Purpose
To improve image quality and reduce data requirements for spatial electron paramagnetic resonance imaging (EPRI) by developing a novel reconstruction approach using compressed sensing (CS).
Methods
EPRI is posed as an optimization problem, which is solved using regularized least‐squares with sparsity promoting penalty terms, consisting of the l1 norms of the image itself and the total variation of the image. Pseudo‐random sampling was employed to facilitate recovery of the sparse signal. The reconstruction was compared with the traditional filtered back‐projection reconstruction for simulations, phantoms, isolated rat hearts, and mouse gastrointestinal (GI) tracts labeled with paramagnetic probes.
Results
A combination of pseudo‐random sampling and CS was able to generate high‐fidelity EPR images at high acceleration rates. For three‐dimensional (3D) phantom imaging, CS‐based EPRI showed little visual degradation at nine‐fold acceleration.

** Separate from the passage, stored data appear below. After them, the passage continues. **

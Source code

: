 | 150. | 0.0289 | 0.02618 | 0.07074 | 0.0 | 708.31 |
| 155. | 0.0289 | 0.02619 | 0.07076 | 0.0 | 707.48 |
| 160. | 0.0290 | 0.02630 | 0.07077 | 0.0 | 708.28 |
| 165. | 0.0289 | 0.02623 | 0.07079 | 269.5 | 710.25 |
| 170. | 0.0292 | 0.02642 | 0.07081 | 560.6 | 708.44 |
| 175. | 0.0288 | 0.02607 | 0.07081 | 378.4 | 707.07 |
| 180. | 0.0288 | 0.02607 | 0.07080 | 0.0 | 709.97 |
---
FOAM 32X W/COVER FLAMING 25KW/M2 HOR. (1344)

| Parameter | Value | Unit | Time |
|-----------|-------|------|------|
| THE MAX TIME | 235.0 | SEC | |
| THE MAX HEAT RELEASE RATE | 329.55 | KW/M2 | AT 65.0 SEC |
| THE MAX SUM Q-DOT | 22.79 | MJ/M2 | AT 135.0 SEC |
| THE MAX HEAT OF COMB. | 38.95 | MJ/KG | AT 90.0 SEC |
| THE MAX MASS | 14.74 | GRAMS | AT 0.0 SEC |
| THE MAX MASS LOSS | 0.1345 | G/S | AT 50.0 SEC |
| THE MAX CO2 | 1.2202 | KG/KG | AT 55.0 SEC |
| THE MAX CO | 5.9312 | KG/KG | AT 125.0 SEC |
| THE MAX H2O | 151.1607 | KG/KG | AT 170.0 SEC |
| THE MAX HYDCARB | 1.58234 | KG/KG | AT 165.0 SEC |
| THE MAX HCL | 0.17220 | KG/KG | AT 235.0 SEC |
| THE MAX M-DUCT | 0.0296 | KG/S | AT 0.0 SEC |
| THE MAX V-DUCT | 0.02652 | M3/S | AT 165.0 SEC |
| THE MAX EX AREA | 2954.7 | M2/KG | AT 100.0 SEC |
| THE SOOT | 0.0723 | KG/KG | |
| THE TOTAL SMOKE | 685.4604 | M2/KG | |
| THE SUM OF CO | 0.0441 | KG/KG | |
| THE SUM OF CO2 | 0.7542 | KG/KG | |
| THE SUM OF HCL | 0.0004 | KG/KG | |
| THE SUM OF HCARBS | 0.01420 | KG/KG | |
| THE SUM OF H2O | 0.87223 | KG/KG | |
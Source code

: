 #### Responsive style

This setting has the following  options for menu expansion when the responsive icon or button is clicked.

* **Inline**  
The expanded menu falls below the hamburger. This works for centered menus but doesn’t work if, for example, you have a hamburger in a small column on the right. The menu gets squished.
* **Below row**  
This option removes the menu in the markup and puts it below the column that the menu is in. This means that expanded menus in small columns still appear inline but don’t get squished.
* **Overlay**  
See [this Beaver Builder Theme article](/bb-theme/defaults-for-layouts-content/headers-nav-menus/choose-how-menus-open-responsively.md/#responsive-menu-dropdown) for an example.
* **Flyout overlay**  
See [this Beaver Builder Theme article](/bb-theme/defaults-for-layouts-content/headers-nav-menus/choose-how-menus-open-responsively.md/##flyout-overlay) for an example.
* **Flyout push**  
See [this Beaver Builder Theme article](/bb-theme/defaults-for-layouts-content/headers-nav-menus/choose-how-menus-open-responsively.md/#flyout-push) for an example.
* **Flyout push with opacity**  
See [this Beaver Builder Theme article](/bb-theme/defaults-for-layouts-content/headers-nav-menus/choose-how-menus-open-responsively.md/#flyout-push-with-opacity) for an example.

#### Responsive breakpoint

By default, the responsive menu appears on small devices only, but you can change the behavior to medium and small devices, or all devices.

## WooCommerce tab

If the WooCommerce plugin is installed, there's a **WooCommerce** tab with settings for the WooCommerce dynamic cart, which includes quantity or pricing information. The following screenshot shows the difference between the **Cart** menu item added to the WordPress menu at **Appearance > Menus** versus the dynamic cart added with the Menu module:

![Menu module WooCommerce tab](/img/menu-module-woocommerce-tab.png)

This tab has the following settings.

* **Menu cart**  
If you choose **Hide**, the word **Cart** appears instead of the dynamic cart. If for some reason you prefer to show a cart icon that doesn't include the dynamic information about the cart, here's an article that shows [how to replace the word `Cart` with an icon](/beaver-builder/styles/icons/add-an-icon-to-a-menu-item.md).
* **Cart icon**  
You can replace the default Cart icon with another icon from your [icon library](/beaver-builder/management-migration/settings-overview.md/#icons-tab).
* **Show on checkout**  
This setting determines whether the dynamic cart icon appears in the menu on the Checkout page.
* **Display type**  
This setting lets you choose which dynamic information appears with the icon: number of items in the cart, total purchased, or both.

In rat heart datasets, CS‐based EPRI produced high quality images with eight‐fold acceleration. A high resolution mouse GI tract reconstruction demonstrated a visual improvement in spatial resolution and a doubling in signal‐to‐noise ratio (SNR).
Conclusion
A novel 3D EPRI reconstruction using compressed sensing was developed and offers superior SNR and reduced artifacts from highly undersampled data. Magn Reson Med 72:893–901, 2014. © 2013 Wiley Periodicals, Inc.